March 03, 2004
Brief Intro to Pointers
by peterbI've been toying with the idea of writing an article about pointers and why we use them. When I was first learning about them, I understood the hows just fine, but couldn't ever find a lucid explanation of why one should use pointer. With an air of superiority, however, psu instructed me that the cool kids of today with their crazy dances don't condescend to worry about anything as low level as mere pointers, and I'd merely be making myself look old and unfashionable.
But I haven't worried about looking unfashionable yet, so why start now?
What's a Pointer?
Lots of new programmers think they hate pointers. Don't hate pointers. Love pointers. Pointers are the difference between having someone's address written down in a notebook and carrying their house around with you wherever you go.

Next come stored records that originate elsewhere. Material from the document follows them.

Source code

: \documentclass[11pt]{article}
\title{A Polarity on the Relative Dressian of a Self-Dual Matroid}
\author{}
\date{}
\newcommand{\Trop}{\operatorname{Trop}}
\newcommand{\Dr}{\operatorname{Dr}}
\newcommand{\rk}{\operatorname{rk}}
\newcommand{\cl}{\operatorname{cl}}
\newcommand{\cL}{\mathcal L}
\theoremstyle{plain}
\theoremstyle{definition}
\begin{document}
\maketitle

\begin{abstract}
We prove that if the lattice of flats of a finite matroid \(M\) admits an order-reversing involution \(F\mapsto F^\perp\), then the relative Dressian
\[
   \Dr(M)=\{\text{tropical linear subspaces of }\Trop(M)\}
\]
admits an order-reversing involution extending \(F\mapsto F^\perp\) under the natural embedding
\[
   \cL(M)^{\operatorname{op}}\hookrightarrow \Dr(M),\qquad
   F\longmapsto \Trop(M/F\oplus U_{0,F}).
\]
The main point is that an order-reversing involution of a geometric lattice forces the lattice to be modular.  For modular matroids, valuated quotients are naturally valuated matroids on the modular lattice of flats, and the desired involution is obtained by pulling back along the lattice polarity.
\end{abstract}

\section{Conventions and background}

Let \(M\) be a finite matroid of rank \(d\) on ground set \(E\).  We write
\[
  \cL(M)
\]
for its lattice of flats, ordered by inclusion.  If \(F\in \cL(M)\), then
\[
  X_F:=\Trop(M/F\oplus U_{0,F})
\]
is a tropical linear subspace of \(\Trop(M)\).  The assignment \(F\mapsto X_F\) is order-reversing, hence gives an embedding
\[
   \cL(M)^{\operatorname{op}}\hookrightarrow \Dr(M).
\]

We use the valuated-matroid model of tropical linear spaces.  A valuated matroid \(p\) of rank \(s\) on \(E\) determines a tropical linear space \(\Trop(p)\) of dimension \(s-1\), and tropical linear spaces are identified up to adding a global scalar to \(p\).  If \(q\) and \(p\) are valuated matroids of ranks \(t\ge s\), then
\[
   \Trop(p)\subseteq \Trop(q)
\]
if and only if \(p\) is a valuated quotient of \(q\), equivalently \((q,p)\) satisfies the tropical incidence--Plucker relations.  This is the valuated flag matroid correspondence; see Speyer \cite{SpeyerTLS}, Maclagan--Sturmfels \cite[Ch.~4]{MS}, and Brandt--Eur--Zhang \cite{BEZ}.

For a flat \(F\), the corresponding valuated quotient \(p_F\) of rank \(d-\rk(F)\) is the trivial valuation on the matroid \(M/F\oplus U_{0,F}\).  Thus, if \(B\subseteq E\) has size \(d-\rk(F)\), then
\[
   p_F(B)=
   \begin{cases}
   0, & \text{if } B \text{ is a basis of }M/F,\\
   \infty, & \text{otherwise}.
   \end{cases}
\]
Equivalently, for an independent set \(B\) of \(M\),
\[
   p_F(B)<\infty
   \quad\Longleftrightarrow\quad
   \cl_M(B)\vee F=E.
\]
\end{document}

Let's limit the discussion to pointers in C and C++, since those are the implementations most of us are familiar with.
A pointer is an number (the object oriented guys hate it when I say that) that describes an address somewhere else in memory. We say that a pointer "points to" the address it contains. Strictly speaking, that definition also encompasses any variable on the left hand side of an assignment (when you say "a = 5;", you're actually saying "put the value '5' in the memory pointed to by 'a'), but in common usage when we talk about pointers we're talking about an additional layer of indirection over that.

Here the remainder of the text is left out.